If you are unfamiliar with the incident, crew members for the film Midnight Rider were set up on a railroad trestle near Jessup, Georgia when a train unexpectedly crossed the bridge killing camera assistant Sarah Jones and injuring several others. Nearly four months later, the tragedy continues to make headlines. As lawsuits are being filed, details are surfacing that indicate a lapse in safety.
Sarah Jones’ parents have filed a wrongful death lawsuit against the Midnight Rider director, producers, Gregg Allman, Unclaimed Freight, distributor Open Road Films, Rayonier (who own the land through with the tracks pass), the railroad CSX, and several crew-members — including the director of photography, first assistant director, and location manager. In all, eighteen defendants are named. The lawsuit states that filmmakers “selected an unreasonably dangerous site for the filming location; failed to secure approval for filming from CSX; concealed their lack of approval from CSX from the cast and crew … and otherwise failed to take measures to protect the safety of the ‘Midnight Rider’ cast and crew.” The suit seeks unspecified damages for Jones’ death, pain and suffering, and punitive damages.
Joyce Gilliard, a hairdresser on set, filed a lawsuit claiming permanent injuries and post-traumatic tress. Ms. Gilliard said she was on the tracks when the train passed. “The pressure from the train was so strong it pulled me off what I was holding onto and it snapped my arm,” she said. Gilliard’s suit names the film’s producers, Gregg Allman, Rayonier, and CSX as defendants.
As the investigation progressed, details surfaced that indicated those in charge of the production may not have obtained the proper permits to be on the tracks. Investigators said that the crew had permission to be on the property abutting the bridge, but CSX Railroad, which owns the train tracks, denied giving producers a permit to be on the tracks themselves. Despite the fact that standard safety practices dictate railway personnel be on set when crews are filming around trains, and that no objects should be placed on the tracks.
Gilliard said she and her colleagues were concerned that another train might be coming, but were told by production staff that no more were scheduled that day. William Hurt, who was starring in the leading role, declined to comment, but the Times obtained an email Hurt wrote to a friend. In the email Hurt stated that twice he was assured that the bridge was safe for filming; when he asked “how long the crew had to get off if by some impossible chance another train came,” he was told 60 seconds. Hurt had just gotten on the bed when the train approached and they had more like 30 seconds to get out of the way when the train approached.

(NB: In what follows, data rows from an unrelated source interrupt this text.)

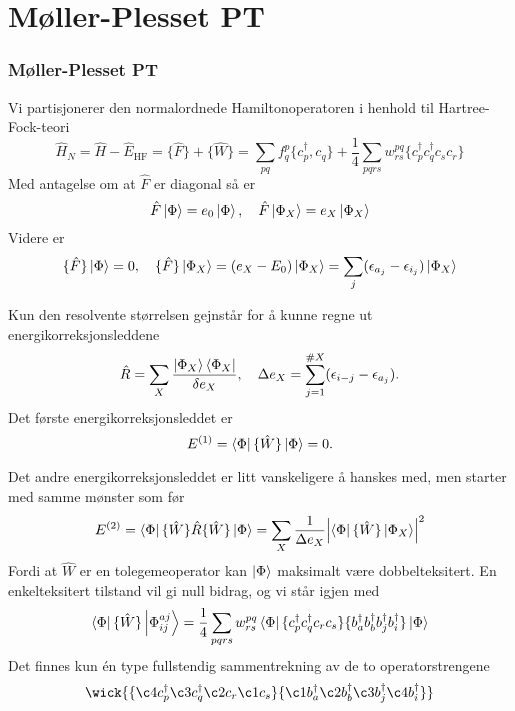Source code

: \documentclass{beamer}
\begin{document}
\section{Møller-Plesset PT}

\begin{frame}
	\frametitle{Møller-Plesset PT}
	Vi partisjonerer den normalordnede Hamiltonoperatoren i henhold til Hartree-Fock-teori
	\begin{equation}
		\hat H_N = \hat H - \hat E_{\text{HF}} = \{\hat F \} + \{ \hat W \} = \sum_{pq}f_q^p \{ c^\dagger_p, c_q\} + \frac{1}{4}\sum_{pqrs}w^{pq}_{rs} \{c^\dagger_p c^\dagger_q c_s c_r \}
	\end{equation}
	Med antagelse om at $\hat F$ er diagonal så er 
	\begin{equation}
		\hat F\ket{\Phi} = e_0 \ket{\Phi}, \quad \hat F \ket{\Phi_X} = e_X \ket{\Phi_X}
	\end{equation}
	Videre er 
	\begin{equation}
		\{\hat F\} \ket{\Phi} = 0, \quad \{\hat F\} \ket{\Phi_X} = (e_X - E_0)\ket{\Phi_X} = \sum_j(\epsilon_{a_j} - \epsilon_{i_j})\ket{\Phi_X}
	\end{equation}
\end{frame}

\begin{frame}
	Kun den resolvente størrelsen gejnstår for å kunne regne ut energikorreksjonsleddene
	\begin{equation}
		\hat R = \sum_{X}\frac{\ket{\Phi_X}\bra{\Phi_X}}{\delta e_X}, \quad \Delta e_X = \sum_{j=1}^{\# X}(\epsilon_{i-j} - \epsilon_{a_j}).
	\end{equation}
	Det første energikorreksjonsleddet er
	\begin{equation}
		E^{(1)} = \bra{\Phi} \{\hat W \} \ket{\Phi} = 0.
	\end{equation}
\end{frame}

\begin{frame}
	Det andre energikorreksjonsleddet er litt vanskeligere å hanskes med, men starter med samme mønster som før
	\begin{equation}
		E^{(2)} = \bra{\Phi}\{\hat W\} \hat R \{\hat W\} \ket{\Phi} = \sum_X \frac{1}{\Delta e_X} \abs{\bra{\Phi}\{\hat W\} \ket{\Phi_X}}^2
	\end{equation}
	Fordi at $\hat W$ er en tolegemeoperator kan $\ket{\Phi}$ maksimalt være dobbelteksitert. En enkelteksitert tilstand vil gi null bidrag, og vi står igjen med
	\begin{align}
		\bra{\Phi} \{\hat W\}\ket{\Phi_{ij}^{aj}} = \frac{1}{4} \sum_{pqrs} w_{rs}^{pq} \bra{\Phi} \{c^\dagger_p c^\dagger_q c_r c_s \} \{b^\dagger_a b^\dagger_b b^\dagger_j b^\dagger_i  \}\ket{\Phi}
	\end{align}
	Det finnes kun én type fullstendig sammentrekning av de to operatorstrengene
	\begin{equation}
		\wick{
		\{\c4 c^\dagger_p \c3 c^\dagger_q \c2 c_r \c1 c_s \} \{ \c1 b^\dagger_a \c2 b^\dagger_b \c3 b^\dagger_j  \c4 b^\dagger_i  \}
		}	
	\end{equation}
\end{frame}
\end{document}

Central to the incident is the question of who ultimately is responsible for crew members’ safety on film sets. Like any producers, Unclaimed Freight has a vested interest in bringing their production in on a timely schedule and within budget. It’s an interest that can sometimes conflict with safety concerns. Director Randall Miller claims he did not know it was a live train trestle and insists that his assistants were in charge of location permits and safety precautions. When asked Miller whether he had written permission from CSX, the director answered: “That’s not my job.” It is this approach that continues to leave people in harms way.
The movie set safety in Georgia and other states seeking tax-incentives from the film industry, are not regulated like California. Typically, local governments issue permits to film on public property and verifies if a film production has insurance and whether it poses any danger to local residents. Overseeing on-set safety is policed entirely by federal officials with OSHA. Are they allowing money to blind their eye for safety? Since the accident, workers have pressured their unions to step up efforts to ensure that other states have the same safety standards and training that is required in California, especially on low-budget productions.
The film industry, like the automotive industry and others, needs to adopt more stringent safety policies and practices. It is not worth a losing a life just to get a shot; remember it is just a film. Excitement, adventure, and thrill sell movies, but the value of money should never trump the value of a human life. Safety of actors and crew should be priority, regardless of budget.